Measuring the Age of the Earth


Introduction: In reality, the age of the earth cannot be measured. There are no clocks that started ticking thousands or billions of years ago that we can now look at and read the elapsed time. We can, however, infer the age of the earth based on scientific measurements and empirical studies. Below we look at the evidence for a young earth (and the evidence for an old earth)

There are well over 100 ways to infer the age of the earth. Scientists look at the evidence as it is today, apply standards of scientific investigation, and infer how old something is. In some cases, we can consider pieces of evidence as clocks of a sort. In other cases, we have to ask the question, "How can this be?" and then determine how things got the way they are.

Examples of pseudo-clocks include radiometric dating, presence of DNA and soft tissue in fossils, mutation rates, and many other pieces of evidence.

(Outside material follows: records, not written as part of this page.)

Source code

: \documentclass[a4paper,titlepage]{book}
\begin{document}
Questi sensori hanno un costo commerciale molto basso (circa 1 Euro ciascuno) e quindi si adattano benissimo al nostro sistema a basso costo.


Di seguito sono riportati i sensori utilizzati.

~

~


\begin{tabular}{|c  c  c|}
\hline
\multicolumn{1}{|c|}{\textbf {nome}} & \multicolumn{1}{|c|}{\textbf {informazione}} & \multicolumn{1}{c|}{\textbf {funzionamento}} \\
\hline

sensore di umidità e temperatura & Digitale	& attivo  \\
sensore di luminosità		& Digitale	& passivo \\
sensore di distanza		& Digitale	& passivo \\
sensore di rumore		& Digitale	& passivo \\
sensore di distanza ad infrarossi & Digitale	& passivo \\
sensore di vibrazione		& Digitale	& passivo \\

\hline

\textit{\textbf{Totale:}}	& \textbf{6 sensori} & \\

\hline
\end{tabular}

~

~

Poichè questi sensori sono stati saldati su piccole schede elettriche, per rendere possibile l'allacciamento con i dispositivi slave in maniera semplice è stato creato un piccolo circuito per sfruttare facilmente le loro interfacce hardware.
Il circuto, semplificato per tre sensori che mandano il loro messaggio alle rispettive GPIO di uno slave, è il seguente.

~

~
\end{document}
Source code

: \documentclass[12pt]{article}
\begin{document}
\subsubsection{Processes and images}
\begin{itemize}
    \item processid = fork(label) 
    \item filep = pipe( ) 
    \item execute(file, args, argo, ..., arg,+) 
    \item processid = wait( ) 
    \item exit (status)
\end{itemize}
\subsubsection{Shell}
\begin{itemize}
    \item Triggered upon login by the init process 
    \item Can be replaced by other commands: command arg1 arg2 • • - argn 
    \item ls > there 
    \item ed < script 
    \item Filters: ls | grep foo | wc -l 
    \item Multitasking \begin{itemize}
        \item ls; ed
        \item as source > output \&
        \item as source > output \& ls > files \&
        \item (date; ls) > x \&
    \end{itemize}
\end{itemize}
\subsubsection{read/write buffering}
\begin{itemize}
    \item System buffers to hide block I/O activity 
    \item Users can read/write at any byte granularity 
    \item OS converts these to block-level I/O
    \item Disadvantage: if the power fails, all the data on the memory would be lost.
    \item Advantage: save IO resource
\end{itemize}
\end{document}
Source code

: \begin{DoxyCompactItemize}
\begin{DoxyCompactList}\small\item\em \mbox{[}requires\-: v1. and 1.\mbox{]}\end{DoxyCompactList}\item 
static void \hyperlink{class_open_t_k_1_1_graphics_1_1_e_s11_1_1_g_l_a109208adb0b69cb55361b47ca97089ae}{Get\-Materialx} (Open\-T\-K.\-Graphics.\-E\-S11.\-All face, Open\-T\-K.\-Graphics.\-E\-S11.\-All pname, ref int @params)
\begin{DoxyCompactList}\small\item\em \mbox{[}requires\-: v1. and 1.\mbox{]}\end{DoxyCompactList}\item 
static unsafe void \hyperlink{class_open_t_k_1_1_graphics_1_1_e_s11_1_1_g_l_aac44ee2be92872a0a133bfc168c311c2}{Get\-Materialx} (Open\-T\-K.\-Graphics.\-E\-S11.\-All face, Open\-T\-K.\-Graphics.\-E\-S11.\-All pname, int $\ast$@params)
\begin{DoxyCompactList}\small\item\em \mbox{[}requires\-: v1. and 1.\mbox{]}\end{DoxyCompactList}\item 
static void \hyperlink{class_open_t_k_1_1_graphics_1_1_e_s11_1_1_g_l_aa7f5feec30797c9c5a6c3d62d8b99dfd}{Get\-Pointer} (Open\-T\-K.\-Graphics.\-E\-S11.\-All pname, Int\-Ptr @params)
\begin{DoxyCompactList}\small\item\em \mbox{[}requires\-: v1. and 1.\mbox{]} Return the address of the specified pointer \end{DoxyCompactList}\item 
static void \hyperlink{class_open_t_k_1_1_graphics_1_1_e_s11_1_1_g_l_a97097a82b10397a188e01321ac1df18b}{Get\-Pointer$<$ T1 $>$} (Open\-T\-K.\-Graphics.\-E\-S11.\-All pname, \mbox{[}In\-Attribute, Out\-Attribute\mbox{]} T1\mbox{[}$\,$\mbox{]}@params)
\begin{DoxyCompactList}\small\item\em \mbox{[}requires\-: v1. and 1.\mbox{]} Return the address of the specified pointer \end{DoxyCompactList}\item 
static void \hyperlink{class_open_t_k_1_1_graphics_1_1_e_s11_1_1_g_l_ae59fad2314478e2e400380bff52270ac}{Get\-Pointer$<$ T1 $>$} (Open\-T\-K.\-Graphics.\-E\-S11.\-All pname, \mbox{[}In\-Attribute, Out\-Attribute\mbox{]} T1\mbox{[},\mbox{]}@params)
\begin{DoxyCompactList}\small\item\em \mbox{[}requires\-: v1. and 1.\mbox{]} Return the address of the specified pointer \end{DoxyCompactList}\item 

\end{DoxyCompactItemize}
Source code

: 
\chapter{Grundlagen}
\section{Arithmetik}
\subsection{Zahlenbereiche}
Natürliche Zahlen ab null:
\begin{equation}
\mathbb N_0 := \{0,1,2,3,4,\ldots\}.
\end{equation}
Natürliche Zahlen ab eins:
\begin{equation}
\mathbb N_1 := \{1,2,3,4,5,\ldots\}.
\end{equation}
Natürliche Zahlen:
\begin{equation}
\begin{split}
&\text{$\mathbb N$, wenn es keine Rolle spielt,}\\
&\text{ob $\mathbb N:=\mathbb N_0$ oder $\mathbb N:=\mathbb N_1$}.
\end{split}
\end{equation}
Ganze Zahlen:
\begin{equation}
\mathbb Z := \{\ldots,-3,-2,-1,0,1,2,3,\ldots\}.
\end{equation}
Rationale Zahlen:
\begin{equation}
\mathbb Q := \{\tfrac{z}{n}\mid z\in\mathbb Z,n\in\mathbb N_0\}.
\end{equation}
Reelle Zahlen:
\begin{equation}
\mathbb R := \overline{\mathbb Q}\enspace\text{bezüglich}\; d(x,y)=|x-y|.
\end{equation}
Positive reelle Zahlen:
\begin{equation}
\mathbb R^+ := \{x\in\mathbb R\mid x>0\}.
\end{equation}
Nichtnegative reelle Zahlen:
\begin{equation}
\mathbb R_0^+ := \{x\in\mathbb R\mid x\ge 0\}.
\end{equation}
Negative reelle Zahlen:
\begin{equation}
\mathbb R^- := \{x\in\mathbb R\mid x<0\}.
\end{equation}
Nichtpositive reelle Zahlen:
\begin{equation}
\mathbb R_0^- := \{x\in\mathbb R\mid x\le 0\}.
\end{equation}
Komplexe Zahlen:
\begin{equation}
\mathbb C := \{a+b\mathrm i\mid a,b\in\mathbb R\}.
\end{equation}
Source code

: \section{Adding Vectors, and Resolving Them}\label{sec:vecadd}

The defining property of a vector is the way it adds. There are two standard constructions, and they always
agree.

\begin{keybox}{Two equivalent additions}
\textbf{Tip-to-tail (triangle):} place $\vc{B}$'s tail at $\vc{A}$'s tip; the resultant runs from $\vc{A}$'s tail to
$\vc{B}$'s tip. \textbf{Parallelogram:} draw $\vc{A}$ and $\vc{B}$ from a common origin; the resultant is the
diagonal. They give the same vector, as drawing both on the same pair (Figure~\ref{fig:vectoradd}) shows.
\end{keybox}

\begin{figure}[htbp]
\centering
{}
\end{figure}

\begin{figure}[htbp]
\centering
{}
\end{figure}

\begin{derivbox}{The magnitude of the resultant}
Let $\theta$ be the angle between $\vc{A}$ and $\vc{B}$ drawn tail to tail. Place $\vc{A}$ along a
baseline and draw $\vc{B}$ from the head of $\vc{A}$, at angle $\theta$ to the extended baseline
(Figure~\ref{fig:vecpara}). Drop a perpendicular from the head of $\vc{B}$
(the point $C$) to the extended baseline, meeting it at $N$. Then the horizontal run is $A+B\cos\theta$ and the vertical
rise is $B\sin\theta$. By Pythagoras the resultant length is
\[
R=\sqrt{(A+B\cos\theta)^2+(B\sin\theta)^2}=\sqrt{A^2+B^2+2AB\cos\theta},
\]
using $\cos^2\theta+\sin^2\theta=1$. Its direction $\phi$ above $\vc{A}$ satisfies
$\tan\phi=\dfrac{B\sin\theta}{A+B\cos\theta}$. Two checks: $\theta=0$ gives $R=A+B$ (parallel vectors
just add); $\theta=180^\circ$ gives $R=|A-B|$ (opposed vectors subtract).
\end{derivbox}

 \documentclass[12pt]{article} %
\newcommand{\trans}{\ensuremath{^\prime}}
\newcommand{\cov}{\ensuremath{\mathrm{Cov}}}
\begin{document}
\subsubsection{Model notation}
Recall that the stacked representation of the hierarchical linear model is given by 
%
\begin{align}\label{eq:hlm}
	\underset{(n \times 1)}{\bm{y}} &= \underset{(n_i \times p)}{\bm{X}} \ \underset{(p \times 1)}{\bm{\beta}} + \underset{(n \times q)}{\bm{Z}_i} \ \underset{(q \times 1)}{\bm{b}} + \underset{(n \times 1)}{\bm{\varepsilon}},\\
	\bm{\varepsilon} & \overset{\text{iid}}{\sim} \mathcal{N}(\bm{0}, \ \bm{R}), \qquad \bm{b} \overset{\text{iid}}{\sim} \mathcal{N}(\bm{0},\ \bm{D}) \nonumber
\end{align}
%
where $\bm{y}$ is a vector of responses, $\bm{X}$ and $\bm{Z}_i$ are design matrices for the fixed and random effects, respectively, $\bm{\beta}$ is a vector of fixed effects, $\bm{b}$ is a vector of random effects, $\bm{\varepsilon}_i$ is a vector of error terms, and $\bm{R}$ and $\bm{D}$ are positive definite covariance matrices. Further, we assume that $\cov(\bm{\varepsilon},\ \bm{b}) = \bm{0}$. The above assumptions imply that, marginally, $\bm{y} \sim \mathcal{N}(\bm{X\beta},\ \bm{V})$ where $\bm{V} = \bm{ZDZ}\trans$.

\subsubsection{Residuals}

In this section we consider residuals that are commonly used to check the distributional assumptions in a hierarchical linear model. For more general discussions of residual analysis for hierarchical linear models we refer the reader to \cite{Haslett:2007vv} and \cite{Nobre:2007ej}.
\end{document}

Examples of "How can this be?" include folded strata, oil well pressure, living fossils, polystrata fossils, palio magnetism and many other pieces of evidence.

All of these examples must be interpreted. For nearly two hundred years, the interpretation was based on assumption. The assumption is that the earth is old and the processes we see today, slow and steady, are the only processes that can be considered. That has changed. We now have experiments, observations and testing that can help us determine explanations empirically (experiments, not assumption). For example, in 1975, when I first visited the Grand Canyon, all the explanatory information told why it took the Colorado River 30 million years to slowly and steadily carve the canyon. Now we know that the bottom of the Colorado River is actually covered in lose debris up to 75 feet thick and no slow carving can occur. The vast majority of geologists who specialize in studying the Grand Canyon now believe it had to be carved rapidly, either in one mighty catastrophe or a few smaller yet still huge catastrophes.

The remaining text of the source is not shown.